Word for word, the data below must be repeated in full; no picture is to be included.

=== Provided data ===

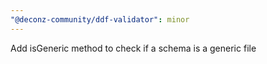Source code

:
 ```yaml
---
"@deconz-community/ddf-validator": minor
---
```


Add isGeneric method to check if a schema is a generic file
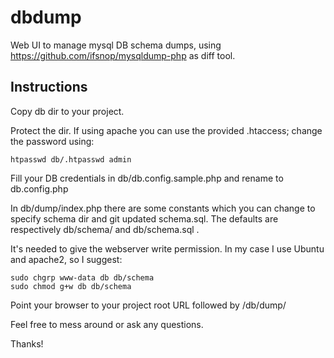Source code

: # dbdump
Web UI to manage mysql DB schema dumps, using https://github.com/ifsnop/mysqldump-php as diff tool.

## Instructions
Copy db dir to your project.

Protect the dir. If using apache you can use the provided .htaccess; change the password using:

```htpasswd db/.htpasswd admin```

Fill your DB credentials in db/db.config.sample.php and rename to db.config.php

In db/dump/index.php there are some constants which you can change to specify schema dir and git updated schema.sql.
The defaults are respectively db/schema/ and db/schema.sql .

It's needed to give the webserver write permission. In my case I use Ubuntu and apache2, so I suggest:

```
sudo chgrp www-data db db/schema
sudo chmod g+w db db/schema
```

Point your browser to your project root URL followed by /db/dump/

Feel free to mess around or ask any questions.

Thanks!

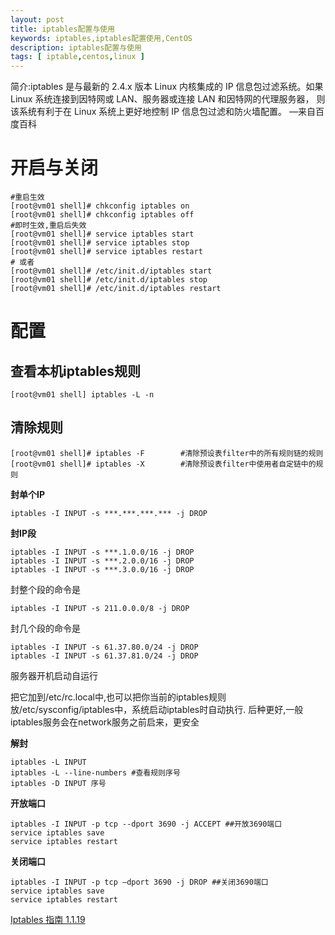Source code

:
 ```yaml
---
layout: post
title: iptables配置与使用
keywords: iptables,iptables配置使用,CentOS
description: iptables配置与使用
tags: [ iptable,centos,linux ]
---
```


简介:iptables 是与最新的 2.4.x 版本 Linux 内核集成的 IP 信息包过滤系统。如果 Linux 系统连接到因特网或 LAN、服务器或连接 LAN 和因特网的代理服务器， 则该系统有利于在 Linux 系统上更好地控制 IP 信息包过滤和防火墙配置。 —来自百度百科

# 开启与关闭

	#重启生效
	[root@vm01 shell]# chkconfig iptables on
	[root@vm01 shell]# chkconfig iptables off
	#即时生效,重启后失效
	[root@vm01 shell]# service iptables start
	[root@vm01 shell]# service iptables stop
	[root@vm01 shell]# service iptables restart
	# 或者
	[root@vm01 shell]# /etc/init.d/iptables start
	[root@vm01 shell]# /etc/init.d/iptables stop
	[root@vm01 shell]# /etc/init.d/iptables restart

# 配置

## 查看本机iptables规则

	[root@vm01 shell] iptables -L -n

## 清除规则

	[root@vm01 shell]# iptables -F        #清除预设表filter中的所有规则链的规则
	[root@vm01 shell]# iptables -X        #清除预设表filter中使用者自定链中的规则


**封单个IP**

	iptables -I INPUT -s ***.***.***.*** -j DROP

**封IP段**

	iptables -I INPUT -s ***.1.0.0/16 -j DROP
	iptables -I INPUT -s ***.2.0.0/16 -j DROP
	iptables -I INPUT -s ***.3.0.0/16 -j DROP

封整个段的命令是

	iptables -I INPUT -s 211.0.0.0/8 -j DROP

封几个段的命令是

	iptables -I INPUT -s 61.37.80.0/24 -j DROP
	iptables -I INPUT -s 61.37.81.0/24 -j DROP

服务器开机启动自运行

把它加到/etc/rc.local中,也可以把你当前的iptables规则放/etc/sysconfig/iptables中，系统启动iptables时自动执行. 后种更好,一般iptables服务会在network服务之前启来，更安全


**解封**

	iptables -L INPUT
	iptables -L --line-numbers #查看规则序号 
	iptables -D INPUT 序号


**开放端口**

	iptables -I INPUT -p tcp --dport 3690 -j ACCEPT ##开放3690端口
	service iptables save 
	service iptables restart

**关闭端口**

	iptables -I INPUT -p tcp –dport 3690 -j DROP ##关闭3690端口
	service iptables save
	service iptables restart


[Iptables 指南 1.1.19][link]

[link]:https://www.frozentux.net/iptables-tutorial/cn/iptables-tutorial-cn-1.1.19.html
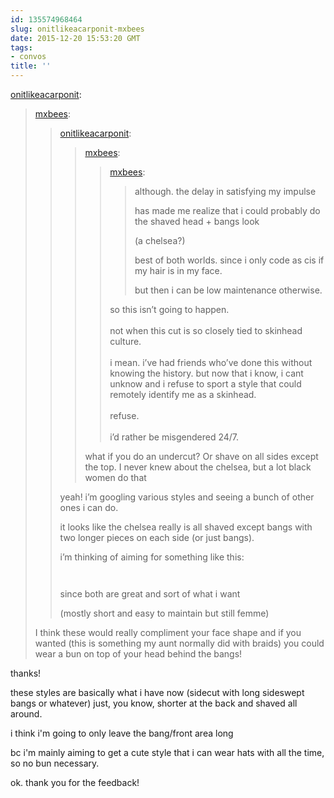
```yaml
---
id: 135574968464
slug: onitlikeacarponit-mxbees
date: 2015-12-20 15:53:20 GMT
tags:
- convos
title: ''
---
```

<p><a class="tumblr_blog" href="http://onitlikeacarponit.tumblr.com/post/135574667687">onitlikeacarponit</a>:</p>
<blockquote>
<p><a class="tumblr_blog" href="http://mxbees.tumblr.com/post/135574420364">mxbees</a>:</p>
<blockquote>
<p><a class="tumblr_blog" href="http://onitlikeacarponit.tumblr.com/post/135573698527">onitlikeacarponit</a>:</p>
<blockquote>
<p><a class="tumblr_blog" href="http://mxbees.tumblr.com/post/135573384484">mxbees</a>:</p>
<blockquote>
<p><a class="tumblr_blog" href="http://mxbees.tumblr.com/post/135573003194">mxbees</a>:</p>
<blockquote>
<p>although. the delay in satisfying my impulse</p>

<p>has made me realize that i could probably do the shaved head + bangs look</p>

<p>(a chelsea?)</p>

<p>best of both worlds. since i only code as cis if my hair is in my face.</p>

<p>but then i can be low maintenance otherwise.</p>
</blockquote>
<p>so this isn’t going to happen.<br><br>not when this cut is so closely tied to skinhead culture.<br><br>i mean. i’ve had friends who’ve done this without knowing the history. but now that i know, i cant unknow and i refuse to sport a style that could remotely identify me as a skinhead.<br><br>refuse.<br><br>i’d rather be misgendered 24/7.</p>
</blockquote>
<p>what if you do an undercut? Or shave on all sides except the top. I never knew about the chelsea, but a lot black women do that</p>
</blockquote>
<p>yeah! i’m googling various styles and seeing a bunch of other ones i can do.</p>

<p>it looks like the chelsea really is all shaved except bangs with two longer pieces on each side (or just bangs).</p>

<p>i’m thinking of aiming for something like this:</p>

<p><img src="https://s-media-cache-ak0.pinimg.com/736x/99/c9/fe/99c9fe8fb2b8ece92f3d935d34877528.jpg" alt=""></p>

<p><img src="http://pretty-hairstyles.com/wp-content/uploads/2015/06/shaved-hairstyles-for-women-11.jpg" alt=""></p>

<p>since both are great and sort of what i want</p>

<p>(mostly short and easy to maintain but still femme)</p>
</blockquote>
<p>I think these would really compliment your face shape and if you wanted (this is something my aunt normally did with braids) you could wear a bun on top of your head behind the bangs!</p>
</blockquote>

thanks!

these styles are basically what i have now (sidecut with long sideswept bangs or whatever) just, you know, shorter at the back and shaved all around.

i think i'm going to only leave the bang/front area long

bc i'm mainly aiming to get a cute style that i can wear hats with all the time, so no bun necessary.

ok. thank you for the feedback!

===

● **Solved problem**
Source code

:
 ```yaml
---
"@deconz-community/ddf-validator": minor
---
```


Add isGeneric method to check if a schema is a generic file
Source code

: # dbdump
Web UI to manage mysql DB schema dumps, using https://github.com/ifsnop/mysqldump-php as diff tool.

## Instructions
Copy db dir to your project.

Protect the dir. If using apache you can use the provided .htaccess; change the password using:

```htpasswd db/.htpasswd admin```

Fill your DB credentials in db/db.config.sample.php and rename to db.config.php

In db/dump/index.php there are some constants which you can change to specify schema dir and git updated schema.sql.
The defaults are respectively db/schema/ and db/schema.sql .

It's needed to give the webserver write permission. In my case I use Ubuntu and apache2, so I suggest:

```
sudo chgrp www-data db db/schema
sudo chmod g+w db db/schema
```

Point your browser to your project root URL followed by /db/dump/

Feel free to mess around or ask any questions.

Thanks!

Source code

:
 ```yaml
---
layout: post
title: iptables配置与使用
keywords: iptables,iptables配置使用,CentOS
description: iptables配置与使用
tags: [ iptable,centos,linux ]
---
```


简介:iptables 是与最新的 2.4.x 版本 Linux 内核集成的 IP 信息包过滤系统。如果 Linux 系统连接到因特网或 LAN、服务器或连接 LAN 和因特网的代理服务器， 则该系统有利于在 Linux 系统上更好地控制 IP 信息包过滤和防火墙配置。 —来自百度百科

# 开启与关闭

	#重启生效
	[root@vm01 shell]# chkconfig iptables on
	[root@vm01 shell]# chkconfig iptables off
	#即时生效,重启后失效
	[root@vm01 shell]# service iptables start
	[root@vm01 shell]# service iptables stop
	[root@vm01 shell]# service iptables restart
	# 或者
	[root@vm01 shell]# /etc/init.d/iptables start
	[root@vm01 shell]# /etc/init.d/iptables stop
	[root@vm01 shell]# /etc/init.d/iptables restart

# 配置

## 查看本机iptables规则

	[root@vm01 shell] iptables -L -n

## 清除规则

	[root@vm01 shell]# iptables -F        #清除预设表filter中的所有规则链的规则
	[root@vm01 shell]# iptables -X        #清除预设表filter中使用者自定链中的规则


**封单个IP**

	iptables -I INPUT -s ***.***.***.*** -j DROP

**封IP段**

	iptables -I INPUT -s ***.1.0.0/16 -j DROP
	iptables -I INPUT -s ***.2.0.0/16 -j DROP
	iptables -I INPUT -s ***.3.0.0/16 -j DROP

封整个段的命令是

	iptables -I INPUT -s 211.0.0.0/8 -j DROP

封几个段的命令是

	iptables -I INPUT -s 61.37.80.0/24 -j DROP
	iptables -I INPUT -s 61.37.81.0/24 -j DROP

服务器开机启动自运行

把它加到/etc/rc.local中,也可以把你当前的iptables规则放/etc/sysconfig/iptables中，系统启动iptables时自动执行. 后种更好,一般iptables服务会在network服务之前启来，更安全


**解封**

	iptables -L INPUT
	iptables -L --line-numbers #查看规则序号 
	iptables -D INPUT 序号


**开放端口**

	iptables -I INPUT -p tcp --dport 3690 -j ACCEPT ##开放3690端口
	service iptables save 
	service iptables restart

**关闭端口**

	iptables -I INPUT -p tcp –dport 3690 -j DROP ##关闭3690端口
	service iptables save
	service iptables restart


[Iptables 指南 1.1.19][link]

[link]:https://www.frozentux.net/iptables-tutorial/cn/iptables-tutorial-cn-1.1.19.html
```yaml
---
id: 135574968464
slug: onitlikeacarponit-mxbees
date: 2015-12-20 15:53:20 GMT
tags:
- convos
title: ''
---
```

<p><a class="tumblr_blog" href="http://onitlikeacarponit.tumblr.com/post/135574667687">onitlikeacarponit</a>:</p>
<blockquote>
<p><a class="tumblr_blog" href="http://mxbees.tumblr.com/post/135574420364">mxbees</a>:</p>
<blockquote>
<p><a class="tumblr_blog" href="http://onitlikeacarponit.tumblr.com/post/135573698527">onitlikeacarponit</a>:</p>
<blockquote>
<p><a class="tumblr_blog" href="http://mxbees.tumblr.com/post/135573384484">mxbees</a>:</p>
<blockquote>
<p><a class="tumblr_blog" href="http://mxbees.tumblr.com/post/135573003194">mxbees</a>:</p>
<blockquote>
<p>although. the delay in satisfying my impulse</p>

<p>has made me realize that i could probably do the shaved head + bangs look</p>

<p>(a chelsea?)</p>

<p>best of both worlds. since i only code as cis if my hair is in my face.</p>

<p>but then i can be low maintenance otherwise.</p>
</blockquote>
<p>so this isn’t going to happen.<br><br>not when this cut is so closely tied to skinhead culture.<br><br>i mean. i’ve had friends who’ve done this without knowing the history. but now that i know, i cant unknow and i refuse to sport a style that could remotely identify me as a skinhead.<br><br>refuse.<br><br>i’d rather be misgendered 24/7.</p>
</blockquote>
<p>what if you do an undercut? Or shave on all sides except the top. I never knew about the chelsea, but a lot black women do that</p>
</blockquote>
<p>yeah! i’m googling various styles and seeing a bunch of other ones i can do.</p>

<p>it looks like the chelsea really is all shaved except bangs with two longer pieces on each side (or just bangs).</p>

<p>i’m thinking of aiming for something like this:</p>

<p><img src="https://s-media-cache-ak0.pinimg.com/736x/99/c9/fe/99c9fe8fb2b8ece92f3d935d34877528.jpg" alt=""></p>

<p><img src="http://pretty-hairstyles.com/wp-content/uploads/2015/06/shaved-hairstyles-for-women-11.jpg" alt=""></p>

<p>since both are great and sort of what i want</p>

<p>(mostly short and easy to maintain but still femme)</p>
</blockquote>
<p>I think these would really compliment your face shape and if you wanted (this is something my aunt normally did with braids) you could wear a bun on top of your head behind the bangs!</p>
</blockquote>

thanks!

these styles are basically what i have now (sidecut with long sideswept bangs or whatever) just, you know, shorter at the back and shaved all around.

i think i'm going to only leave the bang/front area long

bc i'm mainly aiming to get a cute style that i can wear hats with all the time, so no bun necessary.

ok. thank you for the feedback!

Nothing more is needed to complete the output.